Godzina 19:zero zero, piję pyszną kawę z cynamonem i miodem w dużej filiżance. Na stole są jeszcze przyprawy i sztućce, to do tej pysznej sałatki z grillowanym kurczakiem i grzankami która tak mi smakuje. Jazzowa restauracja z ciekawym wnętrzem. Ściany w tym miejscu są pokryte zdjęciami w czarnych ramkach, przedstawiają znanych muzyków którzy odwiedzili to miejsce. Przecież w tak mglisty wieczór nie mogłam być tam sama, tak więc rozmawiałyśmy na różne tematy, prawie obrosłam w piórka słuchając o mojej inteligencji, ale to było miłe i na pewno mnie dowartościowało. Pochrupałyśmy sałatę, umoczyłyśmy wąsy w kawie i udałyśmy się na zakupy. Kilka papierowych segregatorów na dokumenty/zeszyty, Tymbark i orzeszki w cieście o smaku chili. Droga powrotna.. dosyć mrocznie i dużo mgły, pachną mokre liście i ziemia, uwielbiam jesień. Pod bramą Pani która ze mną była wpadł do głowy pomysł, a właściwie marzenie -chciałabym mieć zaczarowany ołówek. Pytanie za pytaniem:
-Co byś namalowała?
-Dom, chciałabym w nim mieszkać i być niezależna.
-A ja malowałabym czeki.
-..i wnętrze domu, pracownię bym namalowała
-Numery Totolotka.
-Kawiarnię
-Wyobraź sobie, że malujesz smoka tu na bramie i zostaje dziura w ścianie.

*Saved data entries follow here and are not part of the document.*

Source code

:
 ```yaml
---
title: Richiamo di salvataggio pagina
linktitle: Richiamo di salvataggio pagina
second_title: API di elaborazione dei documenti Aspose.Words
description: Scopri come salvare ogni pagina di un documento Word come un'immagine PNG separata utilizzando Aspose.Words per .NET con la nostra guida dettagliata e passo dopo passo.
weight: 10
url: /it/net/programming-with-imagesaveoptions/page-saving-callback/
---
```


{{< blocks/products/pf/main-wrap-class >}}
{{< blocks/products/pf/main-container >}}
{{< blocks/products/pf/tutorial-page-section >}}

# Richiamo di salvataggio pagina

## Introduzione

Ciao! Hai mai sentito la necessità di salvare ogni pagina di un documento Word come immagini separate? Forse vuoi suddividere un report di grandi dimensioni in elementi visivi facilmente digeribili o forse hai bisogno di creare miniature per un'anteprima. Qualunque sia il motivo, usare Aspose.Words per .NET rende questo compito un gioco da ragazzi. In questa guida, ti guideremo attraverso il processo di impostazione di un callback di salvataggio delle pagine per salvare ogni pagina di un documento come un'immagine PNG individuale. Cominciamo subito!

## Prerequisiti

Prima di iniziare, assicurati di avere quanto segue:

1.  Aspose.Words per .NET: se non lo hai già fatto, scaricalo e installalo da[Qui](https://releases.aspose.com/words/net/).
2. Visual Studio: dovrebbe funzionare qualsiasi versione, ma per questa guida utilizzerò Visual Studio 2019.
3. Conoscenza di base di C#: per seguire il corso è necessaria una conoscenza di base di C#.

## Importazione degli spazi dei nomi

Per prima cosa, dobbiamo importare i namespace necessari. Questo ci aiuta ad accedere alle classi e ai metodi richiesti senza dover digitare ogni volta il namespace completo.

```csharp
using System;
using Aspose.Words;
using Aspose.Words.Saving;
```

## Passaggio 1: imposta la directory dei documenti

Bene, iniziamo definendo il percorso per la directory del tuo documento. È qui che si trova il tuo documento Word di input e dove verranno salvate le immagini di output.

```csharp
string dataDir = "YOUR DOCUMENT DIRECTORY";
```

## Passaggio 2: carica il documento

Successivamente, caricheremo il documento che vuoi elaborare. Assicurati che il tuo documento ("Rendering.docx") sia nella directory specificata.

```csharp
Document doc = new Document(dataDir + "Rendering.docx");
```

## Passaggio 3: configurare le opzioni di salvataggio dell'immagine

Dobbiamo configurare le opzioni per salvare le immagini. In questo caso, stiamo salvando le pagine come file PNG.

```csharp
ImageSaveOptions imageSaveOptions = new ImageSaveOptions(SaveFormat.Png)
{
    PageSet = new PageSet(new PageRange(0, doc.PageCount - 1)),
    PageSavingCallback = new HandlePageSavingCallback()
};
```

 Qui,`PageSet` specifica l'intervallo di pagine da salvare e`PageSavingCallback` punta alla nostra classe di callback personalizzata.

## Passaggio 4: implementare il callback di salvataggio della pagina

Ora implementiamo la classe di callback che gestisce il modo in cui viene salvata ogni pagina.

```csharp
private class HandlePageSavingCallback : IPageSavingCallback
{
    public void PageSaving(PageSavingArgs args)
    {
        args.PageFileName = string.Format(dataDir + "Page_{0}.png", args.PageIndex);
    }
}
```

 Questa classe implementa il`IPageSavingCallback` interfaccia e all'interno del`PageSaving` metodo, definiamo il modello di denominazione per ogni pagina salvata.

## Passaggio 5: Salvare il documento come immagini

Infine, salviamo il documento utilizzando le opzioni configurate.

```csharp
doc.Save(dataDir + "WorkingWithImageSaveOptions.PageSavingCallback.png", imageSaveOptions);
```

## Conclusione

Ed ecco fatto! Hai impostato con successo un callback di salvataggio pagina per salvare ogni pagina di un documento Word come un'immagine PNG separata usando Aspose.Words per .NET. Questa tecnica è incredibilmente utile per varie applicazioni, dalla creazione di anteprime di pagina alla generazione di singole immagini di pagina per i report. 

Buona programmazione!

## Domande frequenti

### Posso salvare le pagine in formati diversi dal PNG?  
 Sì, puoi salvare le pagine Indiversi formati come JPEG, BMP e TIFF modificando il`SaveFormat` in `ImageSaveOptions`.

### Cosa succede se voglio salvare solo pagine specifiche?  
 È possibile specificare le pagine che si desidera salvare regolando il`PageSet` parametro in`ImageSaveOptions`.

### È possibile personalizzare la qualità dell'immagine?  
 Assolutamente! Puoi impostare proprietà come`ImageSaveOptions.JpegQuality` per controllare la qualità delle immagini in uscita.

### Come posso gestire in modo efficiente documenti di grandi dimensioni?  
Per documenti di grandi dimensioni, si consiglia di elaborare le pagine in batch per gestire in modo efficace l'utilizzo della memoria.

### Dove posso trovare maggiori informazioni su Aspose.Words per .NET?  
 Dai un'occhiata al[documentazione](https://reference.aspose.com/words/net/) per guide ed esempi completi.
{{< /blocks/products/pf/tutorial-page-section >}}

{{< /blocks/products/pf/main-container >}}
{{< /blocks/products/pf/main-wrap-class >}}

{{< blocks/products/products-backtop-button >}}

-Przecież on by wyszedł z tej ściany.
-..ale z czegoś musi powstać
-Namalowałabym Kasię Nosowską, mogłaby mi śpiewać.
-Arctic Monkeys
-..taak mój ulubiony zespół rockowy, śpiewali by mi codziennie i moje marzenie pojechać na koncert wreszcie by się spełniło.
…można by było tak pisać i pisać, dobrze że marzenia nie kosztują. Dialog był długi i trwał sporo czasu, dużo uśmiechu pojawiło się na mojej twarzy dzisiejszego wieczoru. Wracając do domu myślałam tylko o ołówku i o pytaniu które można zadać wielu osobą z otoczenia, warto poznać czyjeś pragnienia. Niewykluczone przecież, że kiedyś wpadnie nam w rękę taki ołówek który odmieni szare życie… ale pamiętaj możesz narysować tylko jeden obrazek dziennie. Co to będzie dzisiaj? ;)
Dobranoc wszystkim zaczarowanej nocy i magicznych snów.